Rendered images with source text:
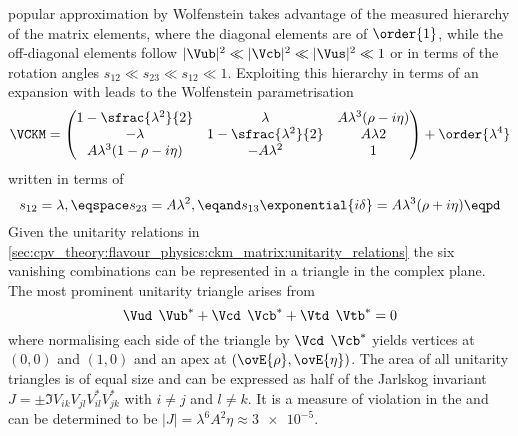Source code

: popular approximation by Wolfenstein takes advantage of the measured hierarchy
of the matrix elements, where the diagonal elements are of $\order{1}$, while
the off-diagonal elements follow $\vert\Vub\vert^2 \ll \vert\Vcb\vert^2 \ll
\vert\Vus\vert^2 \ll 1$ or in terms of the rotation angles $s_{12} \ll s_{23}
\ll s_{12} \ll 1$. Exploiting this hierarchy in terms of an expansion with leads
to the Wolfenstein parametrisation
%
\begin{equation}  
  \VCKM = \begin{pmatrix}
    1 - \sfrac{\lambda^2}{2}        & \lambda                     & A \lambda^3 (\rho - i\eta)  \\
    -\lambda                        & 1 - \sfrac{\lambda^2}{2}    & A \lambda  2                \\
    A \lambda^3 (1 - \rho - i\eta)  & - A \lambda^2               & 1                           \\
  \end{pmatrix}
  + \order{\lambda^4}
\end{equation}
%
written in terms of
%
\begin{equation}
  s_{12} = \lambda, \eqspace s_{23} = A \lambda^2, \eqand s_{13}\exponential{i\delta} = A \lambda^3 (\rho + i \eta) \eqpd
\end{equation}
%
Given the unitarity relations in
\cref{sec:cpv_theory:flavour_physics:ckm_matrix:unitarity_relations} the six
vanishing combinations can be represented in a triangle in the complex plane.
The most prominent unitarity triangle arises from
%
\begin{equation}
  \Vud^{\phantom{\ast}}\Vub^{\ast} + \Vcd^{\phantom{\ast}}\Vcb^{\ast} + \Vtd^{\phantom{\ast}}\Vtb^{\ast} = 0 
\end{equation}
%
where normalising each side of the triangle by
$\Vcd^{\phantom{\ast}}\Vcb^{\ast}$ yields vertices at ${(0,0)}$ and ${(1,0)}$
and an apex at ${(\ovE{\rho},\ovE{\eta})}$. The area of all unitarity triangles
is of equal size and can be expressed as half of the Jarlskog invariant $J = \pm
\Im V_{ik}^{\phantom{\ast}} V_{jl}^{\phantom{\ast}} V_{il}^{\ast} V_{jk}^{\ast}$
with $i \neq j$ and $l \neq k$. It is a measure of \CP violation in the \SM and
can be determined to be $\vert J \vert = \lambda^6 A^2 \eta \approx \num{3e-5}$.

» **WORK TASK**: Count how many lines in the entries above hold the word "lambda". Give that number by itself.

» **RESULT FOR THIS EXERCISE**: 6